Szemeredi-Trotter theorem over reals and finite fields

Applications in solving Erdős' distance problem

Connections to locally correctable error-correcting codes

Abstract

We survey recent (and not so recent) results concerning arrangements of lines, points and other geometric objects and the applications these results have in theoretical computer science and combinatorics. The three main types of problems we will discuss are: (1) Counting incidences: Given a set (or several sets) of geometric objects (lines, points, etc..), what is the maximum number of incidences (or intersections) that can exist between elements in different sets? We will see several results of this type, such as the Szemeredi-Trotter theorem, over the reals and over finite fields and discuss their applications in combinatorics (e.g., in the recent solution of Guth and Katz to Erdos' distance problem) and in computer science (in explicit constructions of multi-source extractors). (2) Kakeya type problems: These problems deal with arrangements of lines that point in different directions. The goal is to try and understand to what extent these lines can overlap one another. We will discuss these questions both over the reals and over finite fields and see how they come up in the theory of randomness-extractors. (3) Sylvester-Gallai type problems: In this type of problems, one is presented with a configuration of points that contain many `local' dependencies (e.g., three points on a line) and is asked to derive a bound on the dimension of the span of all points.
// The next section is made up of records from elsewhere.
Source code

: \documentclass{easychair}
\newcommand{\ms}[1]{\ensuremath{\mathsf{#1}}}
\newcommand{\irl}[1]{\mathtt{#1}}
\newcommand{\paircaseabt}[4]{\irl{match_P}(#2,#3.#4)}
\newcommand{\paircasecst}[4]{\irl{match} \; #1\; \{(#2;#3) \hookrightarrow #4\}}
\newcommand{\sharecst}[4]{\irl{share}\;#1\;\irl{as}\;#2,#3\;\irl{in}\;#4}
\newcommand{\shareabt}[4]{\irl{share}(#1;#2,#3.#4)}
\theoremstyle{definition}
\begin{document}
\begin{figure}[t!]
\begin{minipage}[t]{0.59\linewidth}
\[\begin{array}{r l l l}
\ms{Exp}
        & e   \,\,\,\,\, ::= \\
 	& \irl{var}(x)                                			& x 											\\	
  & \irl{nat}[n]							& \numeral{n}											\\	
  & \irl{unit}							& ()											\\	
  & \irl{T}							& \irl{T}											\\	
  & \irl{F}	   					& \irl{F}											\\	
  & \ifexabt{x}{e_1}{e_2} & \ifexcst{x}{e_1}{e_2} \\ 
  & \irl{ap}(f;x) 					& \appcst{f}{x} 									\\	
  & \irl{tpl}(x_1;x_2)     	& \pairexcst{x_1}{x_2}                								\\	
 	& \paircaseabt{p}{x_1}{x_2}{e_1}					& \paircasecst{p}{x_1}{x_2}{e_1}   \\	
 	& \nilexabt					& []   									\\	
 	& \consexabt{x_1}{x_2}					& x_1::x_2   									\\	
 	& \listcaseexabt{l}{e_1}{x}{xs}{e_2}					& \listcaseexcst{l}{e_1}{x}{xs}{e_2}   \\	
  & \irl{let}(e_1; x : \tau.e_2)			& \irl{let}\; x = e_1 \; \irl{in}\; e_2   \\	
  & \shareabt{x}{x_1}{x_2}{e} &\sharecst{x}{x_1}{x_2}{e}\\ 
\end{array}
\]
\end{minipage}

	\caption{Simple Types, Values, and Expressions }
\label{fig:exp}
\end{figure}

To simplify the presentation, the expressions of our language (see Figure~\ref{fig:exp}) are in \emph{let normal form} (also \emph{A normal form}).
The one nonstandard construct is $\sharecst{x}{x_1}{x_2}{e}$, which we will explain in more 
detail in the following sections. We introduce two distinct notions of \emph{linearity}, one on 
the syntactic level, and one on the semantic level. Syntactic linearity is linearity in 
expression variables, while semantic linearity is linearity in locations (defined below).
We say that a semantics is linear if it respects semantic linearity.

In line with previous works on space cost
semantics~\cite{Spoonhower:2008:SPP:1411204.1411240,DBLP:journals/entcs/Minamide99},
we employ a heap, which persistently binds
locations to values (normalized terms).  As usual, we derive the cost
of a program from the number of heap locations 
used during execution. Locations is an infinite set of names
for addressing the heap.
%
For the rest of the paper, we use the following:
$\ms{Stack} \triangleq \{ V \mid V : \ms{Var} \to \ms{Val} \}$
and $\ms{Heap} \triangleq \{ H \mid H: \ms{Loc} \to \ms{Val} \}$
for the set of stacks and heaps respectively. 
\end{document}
We will discuss several recent results of this type, over various fields, and see their connection to the theory of locally correctable error-correcting codes. Throughout the different parts of the survey, two types of techniques will make frequent appearance. One is the polynomial method, which uses polynomial interpolation to impose an algebraic structure on the problem at hand. The other recurrent techniques will come from the area of additive combinatorics.